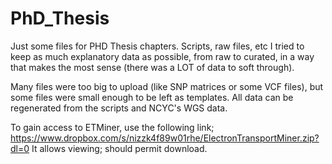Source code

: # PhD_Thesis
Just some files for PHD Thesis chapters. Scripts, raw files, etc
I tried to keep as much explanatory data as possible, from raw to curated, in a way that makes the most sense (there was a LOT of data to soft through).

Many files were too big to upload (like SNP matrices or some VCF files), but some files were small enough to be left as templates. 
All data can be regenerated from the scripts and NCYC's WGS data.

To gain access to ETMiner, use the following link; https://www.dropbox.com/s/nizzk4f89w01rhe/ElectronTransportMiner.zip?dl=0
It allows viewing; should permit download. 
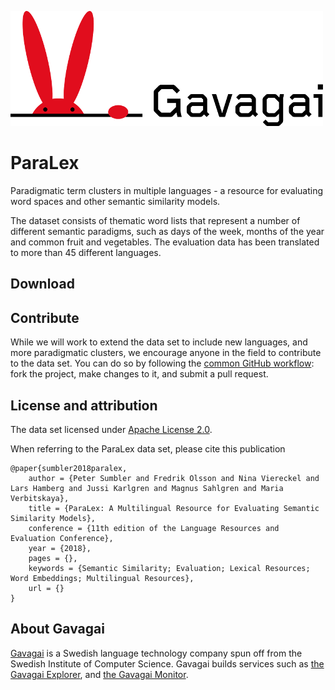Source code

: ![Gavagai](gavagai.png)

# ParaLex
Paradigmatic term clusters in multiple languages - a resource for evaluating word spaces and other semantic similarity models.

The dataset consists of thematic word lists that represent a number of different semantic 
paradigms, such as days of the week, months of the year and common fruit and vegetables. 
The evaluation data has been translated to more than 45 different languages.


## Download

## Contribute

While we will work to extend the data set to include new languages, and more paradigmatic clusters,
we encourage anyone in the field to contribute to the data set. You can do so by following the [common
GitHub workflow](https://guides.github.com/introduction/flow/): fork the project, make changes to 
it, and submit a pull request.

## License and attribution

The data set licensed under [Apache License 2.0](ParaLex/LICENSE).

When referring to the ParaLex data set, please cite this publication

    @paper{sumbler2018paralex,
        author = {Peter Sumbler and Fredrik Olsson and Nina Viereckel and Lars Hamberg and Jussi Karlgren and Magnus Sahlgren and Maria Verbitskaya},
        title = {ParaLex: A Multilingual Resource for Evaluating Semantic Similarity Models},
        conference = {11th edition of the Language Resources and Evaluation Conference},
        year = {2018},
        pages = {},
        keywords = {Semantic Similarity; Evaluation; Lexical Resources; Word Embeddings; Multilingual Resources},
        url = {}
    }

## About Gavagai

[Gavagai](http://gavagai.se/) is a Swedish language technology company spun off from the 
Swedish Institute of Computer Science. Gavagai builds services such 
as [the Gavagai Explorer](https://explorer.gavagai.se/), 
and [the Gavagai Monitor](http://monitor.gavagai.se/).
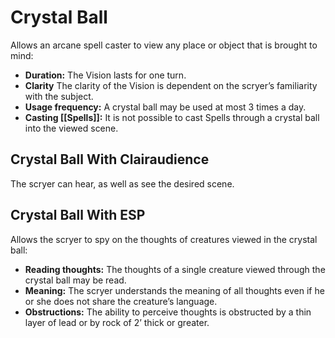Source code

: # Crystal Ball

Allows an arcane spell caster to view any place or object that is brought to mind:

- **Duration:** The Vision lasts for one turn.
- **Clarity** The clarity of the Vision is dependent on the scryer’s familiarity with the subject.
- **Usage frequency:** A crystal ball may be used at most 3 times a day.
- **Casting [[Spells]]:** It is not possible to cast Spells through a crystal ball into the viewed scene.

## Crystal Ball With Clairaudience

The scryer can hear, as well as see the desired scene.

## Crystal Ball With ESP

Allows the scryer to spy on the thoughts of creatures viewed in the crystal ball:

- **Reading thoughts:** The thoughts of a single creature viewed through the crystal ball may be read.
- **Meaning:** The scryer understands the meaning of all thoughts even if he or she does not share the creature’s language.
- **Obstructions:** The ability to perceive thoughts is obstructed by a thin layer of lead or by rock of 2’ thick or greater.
+ + + + + + +
**Required action**
The line holding "Swedish Institute of" starts the copy and the line holding "- **Casting [[Spells]]:**" ends it. Repeat those two lines above and all between them exactly, leaving out pictures.

**Answer area**
Swedish Institute of Computer Science. Gavagai builds services such 
as [the Gavagai Explorer](https://explorer.gavagai.se/), 
and [the Gavagai Monitor](http://monitor.gavagai.se/).
Source code

: # Crystal Ball

Allows an arcane spell caster to view any place or object that is brought to mind:

- **Duration:** The Vision lasts for one turn.
- **Clarity** The clarity of the Vision is dependent on the scryer’s familiarity with the subject.
- **Usage frequency:** A crystal ball may be used at most 3 times a day.
- **Casting [[Spells]]:** It is not possible to cast Spells through a crystal ball into the viewed scene.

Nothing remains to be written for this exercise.